There is a rational argument to be made, about how Mack Weldon is one of thousands of corporations to participate in whatever data auctions happen in the darkness of the ether (or the light of a silcon valley conference board room). For every shiver we get from the Mack Weldon ad in line for lunch, there are at least a half dozen more positive interactions, of our favorite pair of joggers purchased from a previously unknown brand or a friendly reminder from Stubhub to purchase those Sam Smith @ MSG concert tickets you had been ogling for some time (can the algorithms find me a date too?). Thank god for these targeted ads to help us pass the long seconds waiting in line for lunch or ignoring our friends or distracting us from the realities of our ho-hum job. Like a butler who’s just a little too helpful, sometimes we just have to remind big brother to take a chill pill, right?
But how targeted is too targeted? Are we comfortable with the intrusion? Have we paid it no mind? Does the convenience of it our society necessitate some bumps along the way? And how we are to police the policemen?
Of course, I speak specifically those impossibly-accurate-ads you see pop up on your Instagram scroll of Facebook feed. But I also speak of Amazon opening up a completely robotic convenience store and FlyWheel taking down every iota of your personal information. I speak of seamless peppering you with food “you would like” and even your discover weekly playlist on Spotify you think is so benign. It’s gone beyond the Nigerian Prince in his desperate plea for information. We laugh at him. But everywhere we look, there’s someone collecting something about us and we don’t laugh at him, perhaps because he is faceless, and perhaps too for all he does for sourcing and eliminating the tough choices in life with his pre-vetted “suggestions”. But for a brief few “aha” moments, we seem to mostly ignore the cognitive strain it causes. It’s far easier to keep our head down, keep swiping the credit card and wearing that new hoodie and inviting the other into our life more and more.

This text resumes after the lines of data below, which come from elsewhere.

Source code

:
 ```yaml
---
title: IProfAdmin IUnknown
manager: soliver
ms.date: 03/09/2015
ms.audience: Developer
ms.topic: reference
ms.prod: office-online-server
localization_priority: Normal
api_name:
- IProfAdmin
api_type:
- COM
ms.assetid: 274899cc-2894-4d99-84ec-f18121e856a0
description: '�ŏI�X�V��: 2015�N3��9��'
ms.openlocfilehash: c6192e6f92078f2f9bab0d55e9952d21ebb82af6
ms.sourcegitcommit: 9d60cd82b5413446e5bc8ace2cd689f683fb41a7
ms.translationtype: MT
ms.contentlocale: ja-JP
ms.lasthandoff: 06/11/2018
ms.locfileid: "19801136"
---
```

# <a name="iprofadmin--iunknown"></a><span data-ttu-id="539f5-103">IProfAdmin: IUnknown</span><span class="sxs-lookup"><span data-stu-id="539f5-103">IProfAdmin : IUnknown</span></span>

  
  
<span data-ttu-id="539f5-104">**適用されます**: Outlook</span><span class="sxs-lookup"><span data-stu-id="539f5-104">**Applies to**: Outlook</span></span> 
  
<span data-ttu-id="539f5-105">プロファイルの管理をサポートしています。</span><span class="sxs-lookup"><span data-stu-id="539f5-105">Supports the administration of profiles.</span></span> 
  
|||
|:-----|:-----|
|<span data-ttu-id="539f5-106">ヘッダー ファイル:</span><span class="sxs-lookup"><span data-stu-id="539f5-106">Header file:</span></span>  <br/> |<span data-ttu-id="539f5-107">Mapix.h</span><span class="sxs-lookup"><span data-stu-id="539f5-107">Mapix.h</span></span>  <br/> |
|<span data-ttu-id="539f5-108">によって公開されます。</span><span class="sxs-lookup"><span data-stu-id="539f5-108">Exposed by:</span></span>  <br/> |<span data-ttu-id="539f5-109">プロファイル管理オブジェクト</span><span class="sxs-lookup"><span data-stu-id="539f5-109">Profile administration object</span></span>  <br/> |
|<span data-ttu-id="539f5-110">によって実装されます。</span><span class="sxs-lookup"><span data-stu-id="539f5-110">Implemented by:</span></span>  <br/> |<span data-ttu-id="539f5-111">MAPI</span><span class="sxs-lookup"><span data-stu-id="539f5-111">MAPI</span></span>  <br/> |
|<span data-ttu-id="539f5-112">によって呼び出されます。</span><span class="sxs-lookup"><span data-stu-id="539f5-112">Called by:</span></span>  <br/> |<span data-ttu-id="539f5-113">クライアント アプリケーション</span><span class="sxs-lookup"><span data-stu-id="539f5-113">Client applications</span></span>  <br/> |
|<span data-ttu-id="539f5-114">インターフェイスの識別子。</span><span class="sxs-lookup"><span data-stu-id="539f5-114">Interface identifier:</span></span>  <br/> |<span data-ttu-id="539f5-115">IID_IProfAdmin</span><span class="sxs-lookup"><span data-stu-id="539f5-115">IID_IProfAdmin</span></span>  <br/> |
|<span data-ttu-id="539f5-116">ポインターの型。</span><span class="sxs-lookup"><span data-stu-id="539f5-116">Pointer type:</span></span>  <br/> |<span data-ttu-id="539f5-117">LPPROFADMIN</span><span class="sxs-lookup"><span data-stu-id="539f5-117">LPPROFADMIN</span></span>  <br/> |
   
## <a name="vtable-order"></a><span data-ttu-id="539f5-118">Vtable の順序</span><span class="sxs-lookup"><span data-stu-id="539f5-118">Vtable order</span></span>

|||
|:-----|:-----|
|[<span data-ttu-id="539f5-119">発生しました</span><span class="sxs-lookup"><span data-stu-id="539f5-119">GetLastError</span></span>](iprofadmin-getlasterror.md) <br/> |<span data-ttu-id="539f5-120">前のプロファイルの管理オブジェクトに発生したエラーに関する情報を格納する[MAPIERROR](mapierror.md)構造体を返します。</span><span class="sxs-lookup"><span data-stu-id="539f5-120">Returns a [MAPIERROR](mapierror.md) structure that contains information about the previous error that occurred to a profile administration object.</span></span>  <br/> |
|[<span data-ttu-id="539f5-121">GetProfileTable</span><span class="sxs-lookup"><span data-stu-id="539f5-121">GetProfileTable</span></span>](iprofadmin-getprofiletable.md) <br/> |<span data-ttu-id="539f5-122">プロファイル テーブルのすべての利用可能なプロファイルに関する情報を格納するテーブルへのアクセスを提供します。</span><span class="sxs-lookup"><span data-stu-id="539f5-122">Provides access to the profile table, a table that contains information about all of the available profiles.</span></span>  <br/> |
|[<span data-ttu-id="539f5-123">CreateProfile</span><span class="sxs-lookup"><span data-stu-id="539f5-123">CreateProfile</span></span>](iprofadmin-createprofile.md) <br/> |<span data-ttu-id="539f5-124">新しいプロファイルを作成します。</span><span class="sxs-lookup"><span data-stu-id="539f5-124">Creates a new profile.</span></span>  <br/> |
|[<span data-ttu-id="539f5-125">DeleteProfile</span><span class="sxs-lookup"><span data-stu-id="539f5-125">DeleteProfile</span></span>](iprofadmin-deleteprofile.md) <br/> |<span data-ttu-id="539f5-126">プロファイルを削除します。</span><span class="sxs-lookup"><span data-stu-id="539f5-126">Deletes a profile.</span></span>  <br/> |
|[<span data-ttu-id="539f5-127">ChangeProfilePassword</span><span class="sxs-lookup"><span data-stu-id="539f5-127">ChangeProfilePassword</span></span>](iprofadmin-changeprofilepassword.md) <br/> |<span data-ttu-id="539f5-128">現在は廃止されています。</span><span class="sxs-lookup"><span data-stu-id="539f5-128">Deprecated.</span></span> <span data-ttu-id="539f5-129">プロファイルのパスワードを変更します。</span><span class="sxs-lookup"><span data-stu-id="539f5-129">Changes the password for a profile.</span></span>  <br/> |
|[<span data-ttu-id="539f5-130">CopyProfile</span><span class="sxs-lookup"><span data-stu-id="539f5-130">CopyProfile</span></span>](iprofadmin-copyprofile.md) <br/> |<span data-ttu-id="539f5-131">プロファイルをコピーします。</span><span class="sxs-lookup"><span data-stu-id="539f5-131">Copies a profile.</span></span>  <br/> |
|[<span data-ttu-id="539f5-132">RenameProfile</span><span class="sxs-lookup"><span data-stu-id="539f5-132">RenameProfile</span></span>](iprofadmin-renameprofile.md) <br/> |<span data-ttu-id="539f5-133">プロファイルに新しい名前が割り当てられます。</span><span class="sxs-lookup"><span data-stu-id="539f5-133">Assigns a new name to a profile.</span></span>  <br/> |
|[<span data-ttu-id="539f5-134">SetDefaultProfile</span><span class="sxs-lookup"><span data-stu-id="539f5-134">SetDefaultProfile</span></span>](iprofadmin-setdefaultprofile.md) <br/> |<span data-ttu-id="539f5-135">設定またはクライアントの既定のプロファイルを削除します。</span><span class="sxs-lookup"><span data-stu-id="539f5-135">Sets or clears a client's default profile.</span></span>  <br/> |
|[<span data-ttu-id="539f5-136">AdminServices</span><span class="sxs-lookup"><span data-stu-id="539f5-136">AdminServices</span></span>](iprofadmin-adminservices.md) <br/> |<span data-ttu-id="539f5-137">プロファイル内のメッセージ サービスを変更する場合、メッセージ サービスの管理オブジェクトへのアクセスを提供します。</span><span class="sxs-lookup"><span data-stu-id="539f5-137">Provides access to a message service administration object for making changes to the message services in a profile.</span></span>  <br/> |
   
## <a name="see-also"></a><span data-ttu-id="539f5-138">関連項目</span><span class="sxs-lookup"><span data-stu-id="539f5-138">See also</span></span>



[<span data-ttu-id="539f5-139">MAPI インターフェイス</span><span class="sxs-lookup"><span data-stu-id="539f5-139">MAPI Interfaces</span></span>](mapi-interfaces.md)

I don’t have great answers here. But my prediction is two-fold.
The first is a society that progressively homogenizes. It seems to be a statistical law that as more and more is suggested to us, the suggestions will ultimately begin to converge. So yes, fancy yourself a trend-setter with those new boots or that trip to an exotic locale. Just know that others are seeing the same recommendations, forming the same profiles to the tech companies, becoming indistinguishable if not for some number on some server. You may soon be unique in the visage of your phone alone, a carbon copy of the others falling down the same decision trees they didn’t even know they had climbed in the first place.
But there may be a bright side. Millenials are the social media generation. We came of age with social media, but social media came of age with us as well, and continues to evolve. As we grow and ultimately define the trends that surround us, the big tech companies will be forced to adapt. Taking back the personal taste autonomy from big brother has a path. We must remain conscious, vigilant in how we consume what is put in front of us. We must speak up when we feel infringed upon and must deny the “panaceas” peddled. When we vote with our wallets but also our likes and our shares and online presence, the other will listen. Like any younger sibling worth their salt, we must annoy ‘till we get our way.